## Introduction:

- ...
- ...
- ...
- ...
- ...

In [None]:
install.packages("leaps")
install.packages("Metrics")

In [None]:
library(tidyverse)
library(lubridate)

library(ggplot2)
library(broom)
library(tidyr)
library(dplyr)
library(Metrics)
library(modelr)
library(GGally)

library(leaps)
library(caret)
library(car)
library(reshape2)

## Question: 
* What factors affect the number of stars a GitHub repository has?
* what variables are most correlated with the success of a GitHub repository?
* Can we predict the number of stars a GitHub repository will have based on the number of other input variables (e.g. # of Issues, # of Forks, # of days since it was created, ...etc)?
* How accurate are the predictions, and what is the best-fit model based on the given input data? 

## EDA Methods: 
- I will explore the data with useful visuals that allow me to observe relationships between input variables and response one and among input variables themselves.

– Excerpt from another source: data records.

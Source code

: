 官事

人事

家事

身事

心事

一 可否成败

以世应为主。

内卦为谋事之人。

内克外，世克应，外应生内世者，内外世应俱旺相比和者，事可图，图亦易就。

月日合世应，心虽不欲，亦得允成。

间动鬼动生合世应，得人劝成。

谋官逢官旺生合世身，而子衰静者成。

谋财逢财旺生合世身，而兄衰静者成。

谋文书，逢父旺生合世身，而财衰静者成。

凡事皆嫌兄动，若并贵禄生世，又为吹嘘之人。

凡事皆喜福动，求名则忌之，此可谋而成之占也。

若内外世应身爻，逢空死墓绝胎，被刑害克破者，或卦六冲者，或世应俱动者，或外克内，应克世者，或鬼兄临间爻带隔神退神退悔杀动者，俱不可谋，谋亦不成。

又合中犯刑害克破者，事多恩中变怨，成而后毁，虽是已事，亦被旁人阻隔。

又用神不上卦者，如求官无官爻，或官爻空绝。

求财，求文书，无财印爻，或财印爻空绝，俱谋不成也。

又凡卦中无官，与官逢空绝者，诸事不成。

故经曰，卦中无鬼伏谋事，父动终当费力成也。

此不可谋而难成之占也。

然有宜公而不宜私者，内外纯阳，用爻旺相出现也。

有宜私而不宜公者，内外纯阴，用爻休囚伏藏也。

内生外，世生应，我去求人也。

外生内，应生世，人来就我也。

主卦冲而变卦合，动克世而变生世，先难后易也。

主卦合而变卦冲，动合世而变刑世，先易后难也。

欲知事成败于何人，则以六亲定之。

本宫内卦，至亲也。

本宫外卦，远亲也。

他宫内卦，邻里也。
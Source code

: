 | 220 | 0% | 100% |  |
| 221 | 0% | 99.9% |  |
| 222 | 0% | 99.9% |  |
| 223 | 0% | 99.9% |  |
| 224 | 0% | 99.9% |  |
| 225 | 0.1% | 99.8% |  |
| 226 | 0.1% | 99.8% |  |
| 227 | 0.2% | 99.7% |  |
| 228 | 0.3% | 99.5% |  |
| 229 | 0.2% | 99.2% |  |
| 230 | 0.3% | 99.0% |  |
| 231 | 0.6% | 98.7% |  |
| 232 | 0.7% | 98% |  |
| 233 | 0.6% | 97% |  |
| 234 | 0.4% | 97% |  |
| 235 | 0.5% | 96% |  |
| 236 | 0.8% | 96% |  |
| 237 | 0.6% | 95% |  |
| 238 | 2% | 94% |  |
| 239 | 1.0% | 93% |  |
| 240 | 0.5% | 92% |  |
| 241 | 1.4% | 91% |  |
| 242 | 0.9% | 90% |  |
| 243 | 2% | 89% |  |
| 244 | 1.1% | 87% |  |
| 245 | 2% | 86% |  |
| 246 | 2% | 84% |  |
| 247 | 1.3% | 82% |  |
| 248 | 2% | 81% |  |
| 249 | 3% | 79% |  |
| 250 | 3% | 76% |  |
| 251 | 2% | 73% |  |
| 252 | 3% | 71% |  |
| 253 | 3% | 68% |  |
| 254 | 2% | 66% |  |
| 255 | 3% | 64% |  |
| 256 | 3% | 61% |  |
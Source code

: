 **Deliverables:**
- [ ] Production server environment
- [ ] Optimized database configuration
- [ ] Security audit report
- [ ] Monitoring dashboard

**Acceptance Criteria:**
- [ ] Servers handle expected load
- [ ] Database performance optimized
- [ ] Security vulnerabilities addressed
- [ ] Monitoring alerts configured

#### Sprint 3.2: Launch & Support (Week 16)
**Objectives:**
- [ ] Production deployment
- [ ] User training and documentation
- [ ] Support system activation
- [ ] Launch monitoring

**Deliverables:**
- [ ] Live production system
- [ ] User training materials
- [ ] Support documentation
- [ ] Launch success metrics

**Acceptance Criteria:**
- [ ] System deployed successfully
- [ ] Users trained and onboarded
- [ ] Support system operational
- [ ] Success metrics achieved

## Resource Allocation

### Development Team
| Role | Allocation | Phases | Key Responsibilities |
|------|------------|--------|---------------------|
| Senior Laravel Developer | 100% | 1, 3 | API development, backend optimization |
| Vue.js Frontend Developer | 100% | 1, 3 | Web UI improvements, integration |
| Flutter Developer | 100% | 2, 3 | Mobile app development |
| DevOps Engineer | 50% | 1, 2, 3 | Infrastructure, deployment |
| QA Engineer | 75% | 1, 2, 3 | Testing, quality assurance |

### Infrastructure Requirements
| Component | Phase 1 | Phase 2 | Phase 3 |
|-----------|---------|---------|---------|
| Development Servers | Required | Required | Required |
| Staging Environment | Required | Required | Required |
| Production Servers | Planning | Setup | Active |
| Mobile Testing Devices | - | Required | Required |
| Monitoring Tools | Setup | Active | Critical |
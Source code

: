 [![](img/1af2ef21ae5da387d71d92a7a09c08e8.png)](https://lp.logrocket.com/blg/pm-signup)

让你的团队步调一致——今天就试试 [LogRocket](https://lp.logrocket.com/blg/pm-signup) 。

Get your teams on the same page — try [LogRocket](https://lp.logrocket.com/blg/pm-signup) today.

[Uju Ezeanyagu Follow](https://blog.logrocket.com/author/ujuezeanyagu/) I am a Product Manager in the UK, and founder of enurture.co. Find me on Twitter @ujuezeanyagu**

I also observed how some input variables were highly correlated (multicollinearity) by plotting a heatmap.
- in this assignment, I will first convert the 'Created_At' and 'Updated_AT' Date variables to numerical values, where they represent the days since created, updated respectively.
- Then, I will clean the Data and use the Forward Selection Algorithm to find the best-fit model.
- Afterward, I am going to split the data into training, testing data with a ratio of 80/20.
- then, I am going to use the variables from the Forward Selection results to fit an Additive linear regression model.
- Then, using the predict function, I am going to predict the number of stars in the testing set using the fitted model.
- Finally, I will calculate the RMSE to evaluate the accuracy of the prediction model.*

This dataset lists over 215000 top projects by star with over 167 stars. The dataset was collected using a GitHub search API. This API will get the first 1000 for a query. By looping through the low to high pairs the API returns less than a thousand repositories when query = Star:{Low}...{High}. The repository includes the name, description, URL, date of creation, date of last update, homepage, size, and stars, among other attributes for a total of 24 attributes.

- Name: chr
- Description: chr
- URL: chr
- Created At: dttm
- Updated At: dttm
- Homepage: chr
- Size: dbl
- Stars: dbl
- Forks: dbl
- Issues: dbl
- Watchers: dbl
- Language: chr
- License: chr
- Topics: chr
- Has Issues: lgl
- Has Projects: lgl
- Has Downloads: lgl
- Has Wiki: lgl
- Has Pages: lgl
- Has Discussions: lgl
- Is Fork: lgl
- Is Archived: lgl
- Is Template: lgl
- Default Branch: chr

In [None]:
df <- read_csv('repositories.csv')

In [None]:
df_subset <- df %>% sample_n(size = 10000)

head(df_subset, n = 3)

In [None]:
nrow(df_subset)

glimpse(df_subset) 

colnames(df_subset) 

* - I am choosing only those variables because of the limitation on running the Forward Selection Algorithm on all of the given variables. Also, the other columns (e.g. logical variables) contain very redundant data.  
Note: I explain more about this issue in the cell just above the Forward Selection cell down below.*

In [None]:
features <- c("Size", "Stars", "Forks",
              "Issues", 'Watchers', 'Is Archived', 'Has Issues', 'Has Pages',
              'Created At', 'Updated At')
df_subset_1 <- df_subset %>% select(all_of(features))

head(df_subset_1, n = 3)
nrow(df_subset_1)
sum(is.na(df_subset_1))

In [None]:
df_subset$'Created At' <- as.Date(strptime(df_subset$'Created At', format = "%Y-%m-%d %H:%M:%S"))
df_subset$'Updated At' <- as.Date(strptime(df_subset$'Updated At', format = "%Y-%m-%d %H:%M:%S"))

In [None]:
df_subset_2 <- df_subset_1 %>%
  mutate(
    `Created At` = as.Date(`Created At`),        
    `Updated At` = as.Date(`Updated At`),        
    repo_age_days = as.numeric(Sys.Date() - `Created At`),
    days_since_update = as.numeric(Sys.Date() - `Updated At`)
  )

head(df_subset_2, n = 3)

In [None]:
df_subset_3 <- df_subset_2 %>% select(-c('Created At', 'Updated At'))

head(df_subset_3, n = 3)

In [None]:
non_na_repo_age <- df_subset_3 %>% filter(!is.na(repo_age_days))
non_na_days_since_update <- df_subset_3 %>% filter(!is.na(days_since_update))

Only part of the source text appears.